◆ YOUR OBJECTIVE
The lines to reproduce from the material below are those from the one containing "lado en común." through the one containing "lados de $\C$", both included; write them out exactly and add nothing.

****************

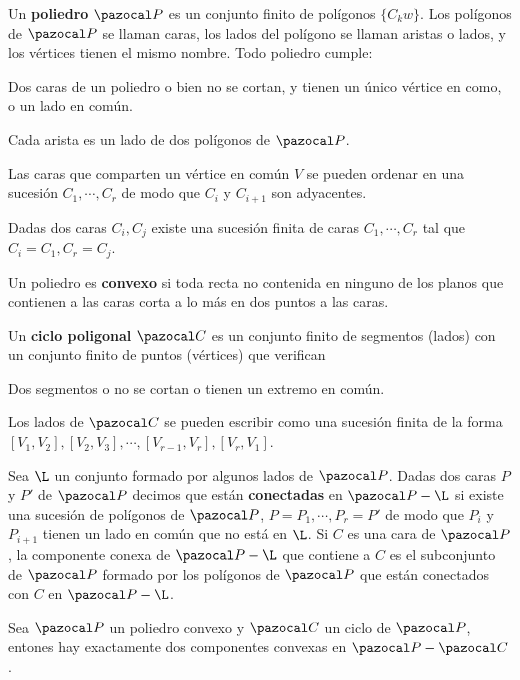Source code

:  Un \textbf{poliedro} $\PP$ es un conjunto finito de polígonos $\{C_kw\}$. Los polígonos de $\PP$ se llaman caras, los lados del polígono se llaman aristas o lados, y los vértices tienen el mismo nombre. Todo poliedro cumple:
\begin{itemizex}
	\item Dos caras de un poliedro o bien no se cortan, y tienen un único vértice en como, o un lado en común.
	\item Cada arista es un lado de dos polígonos de $\PP$.
	\item Las caras que comparten un vértice en común $V$ se pueden ordenar en una sucesión $C_1, \cdots, C_r$ de modo que $C_i$ y $C_{i+1}$ son adyacentes. 
	\item Dadas dos caras $C_i, C_j$ existe una sucesión finita de caras $C_1, \cdots, C_r$ tal que $C_i = C_1, C_r = C_j$.
\end{itemizex}

 Un poliedro es \textbf{convexo} si toda recta no contenida en ninguno de los planos que contienen a las caras corta a lo más en dos puntos a las caras.

 Un \textbf{ciclo poligonal} $\C$ es un conjunto finito de segmentos (lados) con un conjunto finito de puntos (vértices) que verifican
\begin{itemizex}
	\item Dos segmentos o no se cortan o tienen un extremo en común.
	\item Los lados de $\C$ se pueden escribir como una sucesión finita de la forma $[V_1,V_2], [V_2,V_3],\cdots, [V_{r-1},V_r],[V_r,V_1]$.
\end{itemizex}

 Sea $\L$ un conjunto formado por algunos lados de $\PP$. Dadas dos caras $P$ y $P'$ de $\PP$ decimos que están \textbf{conectadas} en $\PP - \L$ si existe una sucesión de polígonos de $\PP$, $P = P_1, \cdots, P_r = P'$ de modo que $P_i$ y $P_{i+1}$ tienen un lado en común que no está en $\L$. Si $C$ es una cara de $\PP$, la componente conexa de $\PP - \L$ que contiene a $C$ es el subconjunto de $\PP$ formado por los polígonos de $\PP$ que están conectados con $C$ en $\PP-\L$.

 Sea $\PP$ un poliedro convexo y $\C$ un ciclo de $\PP$, entones hay exactamente dos componentes convexas en $\PP-\C$.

****************

◆ THE COMPLETED TASK
	\item Dos caras de un poliedro o bien no se cortan, y tienen un único vértice en como, o un lado en común.
	\item Cada arista es un lado de dos polígonos de $\PP$.
	\item Las caras que comparten un vértice en común $V$ se pueden ordenar en una sucesión $C_1, \cdots, C_r$ de modo que $C_i$ y $C_{i+1}$ son adyacentes. 
	\item Dadas dos caras $C_i, C_j$ existe una sucesión finita de caras $C_1, \cdots, C_r$ tal que $C_i = C_1, C_r = C_j$.
\end{itemizex}

 Un poliedro es \textbf{convexo} si toda recta no contenida en ninguno de los planos que contienen a las caras corta a lo más en dos puntos a las caras.

 Un \textbf{ciclo poligonal} $\C$ es un conjunto finito de segmentos (lados) con un conjunto finito de puntos (vértices) que verifican
\begin{itemizex}
	\item Dos segmentos o no se cortan o tienen un extremo en común.
	\item Los lados de $\C$ se pueden escribir como una sucesión finita de la forma $[V_1,V_2], [V_2,V_3],\cdots, [V_{r-1},V_r],[V_r,V_1]$.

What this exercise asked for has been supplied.